VII: — THE MERRY WIDOWS
Twenty years separate the cases of these two women, the length of France lies between the scenes in which they are placed: Mme Boursier, Paris, 1823; Mme Lacoste, Riguepeu, a small town in Gascony, 1844. I tie their cases together for reasons which cannot be apparent until both their stories are told—and which may not be so apparent even then. That is not to say I claim those reasons to be profound, recondite, or settled in the deeps of psychology. The matter is, I would not have you believe that I join their cases because of similarities that are superficial. My hope is that you will find, as I do, a linking which, while neither profound nor superficial, is curious at least. As I cannot see that the one case transcends the other in drama or interest, I take them chronologically, and begin with the Veuve Boursier:
At the corner of Rue de la Paix and Rue Neuve Saint-Augustine in 1823 there stood a boutique d'epiceries. It was a flourishing establishment, typical of the Paris of that time, and its proprietors were people of decent standing among their neighbours. More than the prosperous condition of their business, which was said to yield a profit of over 11,000 francs per annum, it was the happy and cheerful relationship existing between les epoux Boursier that made them of such good consideration in the district. The pair had been married for thirteen years, and their union had been blessed by five children.
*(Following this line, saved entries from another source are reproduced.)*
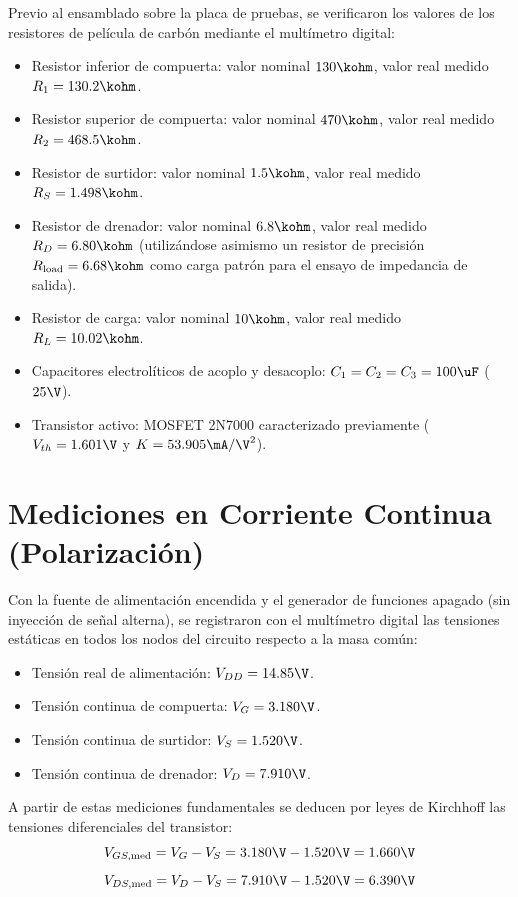 Previo al ensamblado sobre la placa de pruebas, se verificaron los valores de los resistores de película de carbón
mediante el multímetro digital:
\begin{itemize}
  \item Resistor inferior de compuerta: valor nominal $130\kohm$, valor real medido $R_1 = 130.2\kohm$.
  \item Resistor superior de compuerta: valor nominal $470\kohm$, valor real medido $R_2 = 468.5\kohm$.
  \item Resistor de surtidor: valor nominal $1.5\kohm$, valor real medido $R_S = 1.498\kohm$.
  \item Resistor de drenador: valor nominal $6.8\kohm$, valor real medido $R_D = 6.80\kohm$ (utilizándose asimismo un
    resistor de precisión $R_{\mathrm{load}} = 6.68\kohm$ como carga patrón para el ensayo de impedancia de salida).
  \item Resistor de carga: valor nominal $10\kohm$, valor real medido $R_L = 10.02\kohm$.
  \item Capacitores electrolíticos de acoplo y desacoplo: $C_1 = C_2 = C_3 = 100\uF$ ($25\V$).
  \item Transistor activo: MOSFET 2N7000 caracterizado previamente ($V_{th} = 1.601\V$ y $K = 53.905\mA/\V^2$).
\end{itemize}

\section{Mediciones en Corriente Continua (Polarización)}

Con la fuente de alimentación encendida y el generador de funciones apagado (sin inyección de señal alterna), se
registraron con el multímetro digital las tensiones estáticas en todos los nodos del circuito respecto a la masa común:
\begin{itemize}
  \item Tensión real de alimentación: $V_{DD} = 14.85\V$.
  \item Tensión continua de compuerta: $V_G = 3.180\V$.
  \item Tensión continua de surtidor: $V_S = 1.520\V$.
  \item Tensión continua de drenador: $V_D = 7.910\V$.
\end{itemize}

A partir de estas mediciones fundamentales se deducen por leyes de Kirchhoff las tensiones diferenciales del transistor:
\begin{equation}
  V_{GS,\mathrm{med}} = V_G - V_S = 3.180\V - 1.520\V = 1.660\V
  \label{eq:VGS_medida}
\end{equation}
\begin{equation}
  V_{DS,\mathrm{med}} = V_D - V_S = 7.910\V - 1.520\V = 6.390\V
  \label{eq:VDS_medida}
\end{equation}

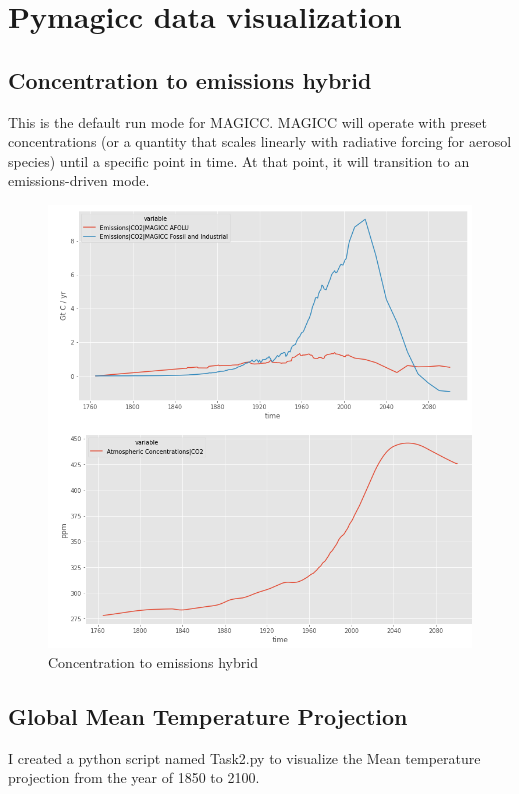 \documentclass[12pt, letterpaper]{article}
\begin{document}
\section{Pymagicc data visualization}

\subsection{Concentration to emissions hybrid}
This is the default run mode for MAGICC. MAGICC will operate with preset concentrations (or a quantity that scales linearly with radiative forcing for aerosol species) until a specific point in time. At that point, it will transition to an emissions-driven mode. 

\begin{figure}[H]
\centering
\includegraphics[scale=0.7]{Task1.PNG}
\caption{Concentration to emissions hybrid}
\label{fig:Task1}
\end{figure}

\subsection{Global Mean Temperature Projection}
I created a python script named Task2.py  to visualize the Mean temperature projection from the year of 1850 to 2100.
\end{document}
Boursier, a middle-aged man of average height, but very stout of build and asthmatically short of neck, was recognized as a keen trader. He did most of his trading away from the house in the Rue de la Paix, and paid frequent visits, sometimes entire months in duration, to Le Havre and Bordeaux. It is nowhere suggested that those visits were made on any occasion other than that of business. M. Boursier spent his days away from the house, and his evenings with friends.
It does not anywhere appear that Mme Boursier objected to her husband's absenteeism. She was a capable woman, rather younger than her husband, and of somewhat better birth and education. She seems to have been content with, if she did not exclusively enjoy, having full charge of the business in the shop. Dark, white of tooth, not particularly pretty, this woman of thirty-six was, for her size, almost as stout as her husband. It is said that her manner was a trifle imperious, but that no doubt resulted from knowledge of her own capability, proved by the successful way in which she handled her business and family responsibilities.